Curato il mal di trasferta con la vittoria di Genova, la Roma inizia il secondo round del campionato a Udine, città cara a Spalletti per il suo passato alla guida dei friulani, con tanto di prima storica qualificazione alla Champions League. Per i giallorossi il pass europeo è il minimo sindacale, gli obiettivi sono più alti e, nonostante l’emergenza scoppiata con le assenze di tre pilastri quali Perotti, De Rossi e Rudiger, con i «fantastici 11» a disposizione non si può sbagliare. «Se non diventiamo una squadra fantastica – avverte il tecnico – possiamo subire delle difficoltà, perciò è bene che i nostri calciatori sappiano di dover fare gli straordinari. Siamo pochi? Diventeremo di più attraverso il lavoro e i sacrifici di chi c’è. Magari Napoli e Juventus hanno qualche giocatore in più, mai rapporti di forza non sono cambiati. Arriverà un periodo duro quando giocheremo 11 partite in 40 giorni, ma avendo una squadra tosta non penso di avere più problemi del dovuto. Abbiamo giocatori forti che ora ragionano nella maniera giusta. Perderemo altre partite, ma sarà dura per chiunque ci troveremo davanti».

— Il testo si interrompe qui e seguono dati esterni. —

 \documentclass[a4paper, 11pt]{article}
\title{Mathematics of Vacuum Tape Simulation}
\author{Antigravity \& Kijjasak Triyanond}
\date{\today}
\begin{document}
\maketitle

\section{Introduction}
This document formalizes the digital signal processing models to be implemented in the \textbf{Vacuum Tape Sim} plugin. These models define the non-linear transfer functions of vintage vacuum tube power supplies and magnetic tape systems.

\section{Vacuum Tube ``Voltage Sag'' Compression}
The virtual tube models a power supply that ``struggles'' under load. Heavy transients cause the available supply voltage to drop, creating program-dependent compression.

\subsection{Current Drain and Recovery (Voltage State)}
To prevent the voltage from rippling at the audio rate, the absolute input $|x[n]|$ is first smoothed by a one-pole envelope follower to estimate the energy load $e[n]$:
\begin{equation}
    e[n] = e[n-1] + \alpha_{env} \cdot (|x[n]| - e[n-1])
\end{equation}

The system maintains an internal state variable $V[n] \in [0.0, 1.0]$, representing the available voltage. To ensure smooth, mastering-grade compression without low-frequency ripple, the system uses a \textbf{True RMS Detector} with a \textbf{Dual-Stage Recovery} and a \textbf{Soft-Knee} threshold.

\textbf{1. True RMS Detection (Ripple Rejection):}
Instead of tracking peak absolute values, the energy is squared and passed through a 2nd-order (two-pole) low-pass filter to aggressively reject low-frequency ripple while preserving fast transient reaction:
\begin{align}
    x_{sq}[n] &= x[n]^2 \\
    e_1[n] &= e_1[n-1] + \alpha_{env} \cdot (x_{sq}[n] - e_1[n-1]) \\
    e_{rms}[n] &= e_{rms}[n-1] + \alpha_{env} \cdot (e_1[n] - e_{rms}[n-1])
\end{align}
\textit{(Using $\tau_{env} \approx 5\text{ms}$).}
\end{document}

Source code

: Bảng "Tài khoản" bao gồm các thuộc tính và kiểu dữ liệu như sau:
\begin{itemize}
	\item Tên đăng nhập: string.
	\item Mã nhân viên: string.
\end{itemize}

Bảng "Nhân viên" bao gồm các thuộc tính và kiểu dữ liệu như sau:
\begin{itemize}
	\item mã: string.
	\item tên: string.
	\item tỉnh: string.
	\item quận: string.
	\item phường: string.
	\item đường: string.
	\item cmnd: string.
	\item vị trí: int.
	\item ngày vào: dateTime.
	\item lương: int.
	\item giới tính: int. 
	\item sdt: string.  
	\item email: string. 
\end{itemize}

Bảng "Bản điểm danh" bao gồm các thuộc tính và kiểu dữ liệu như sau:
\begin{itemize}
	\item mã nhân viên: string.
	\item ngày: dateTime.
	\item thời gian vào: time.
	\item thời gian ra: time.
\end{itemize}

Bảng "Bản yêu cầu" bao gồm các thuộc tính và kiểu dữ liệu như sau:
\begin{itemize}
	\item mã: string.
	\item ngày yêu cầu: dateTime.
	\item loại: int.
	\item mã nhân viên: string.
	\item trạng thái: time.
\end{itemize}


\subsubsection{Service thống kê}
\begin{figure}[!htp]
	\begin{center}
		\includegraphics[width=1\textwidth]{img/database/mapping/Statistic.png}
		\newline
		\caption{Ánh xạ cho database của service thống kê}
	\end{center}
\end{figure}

Insomma, il difficile non viene ora, non oggi, in una Dacia Arena che dal punto di vista ambientale ha tutt’altro impatto rispetto a Marassi: «Noi queste due trasferte le abbiamo preparate nello stesso modo, so no partite insidiose in cui dobbiamo fare legna, metterci forza, intensità, contrasto, e recuperare palle col gioco sporco. La differenza è che a Genova c’è un ambiente che ti crea difficoltà di espressione, mentre a Udine sarà più facile giocare, così come è più semplice lì evidenziare la personalità dei calciatori, al contrario di ambienti come Roma, Milano o Napoli, dove per forza devi accostare l’essere calciatore con le analisi obiettive sui risultati e le vittorie». Emerson è l’esempio pratico alla teoria di Spalletti: «Qui si fan le cose iniziando dalla fine, si fa giocare Palmieri e gli si dice di essere Candela, ma non può esserlo. Lo diventerà, e ve lo faccio vedere tra qualche tempo, ma c’è bisogno del periodo per analizzare le sue prestazioni in funzione del risultato che dobbiamo avere a livello di squadra. Questo fa la differenza». Nel gioco delle similitudini entrano due allenatori che si sono incrociati 12 volte in carriera, nella più recente Delneri alla guida del Verona pareggiava 1-1 all’Olimpico con Spalletti all’esordio in panchina dopo l’addio di Garcia: «Potevano anche vincere loro… Ci avevano messo in difficoltà, liberi di interpretare il calcio senza timori e rimorsi. Delneri è uno dei grandi del nostro calcio, da lui abbiamo appreso tutti molto. L’ha sempre messa sulla battaglia».
Serviranno armi affilate e scudi resistenti, giocatori pronti a tutto come lo era Pinzi nella sua Udinese: «Io e lui ci si guardava e ci si capiva al volo. Rivedo molto in quella squadra della mia Roma attuale. C’erano uomini veri. Anche qui vedo giocatori che ci mettono qualcosa in più del normale per vincere. Il livello che ti fa stare dentro la Roma deve essere quello di provare a vincere sempre. Se si mette dentro uno che si può concedere un risultato diverso ci facciamo del male». Per la Roma del futuro il dilemma portiere resta aperto: «Se scegliamo Szczesny è perché abbiamo fiducia nella sua grande qualità di trequartista-portiere, ma se poi farà altre scelte sarà sostituito da un altro grande numero uno. Abbiamo ancora bisogno di tutti e due, si ragiona sull’ora, non sul prossimo anno». L’ora è una nuova battaglia: i precedenti a Udine non sono da buttar via, delle ultime sei trasferte la Roma ne ha persa una soltanto.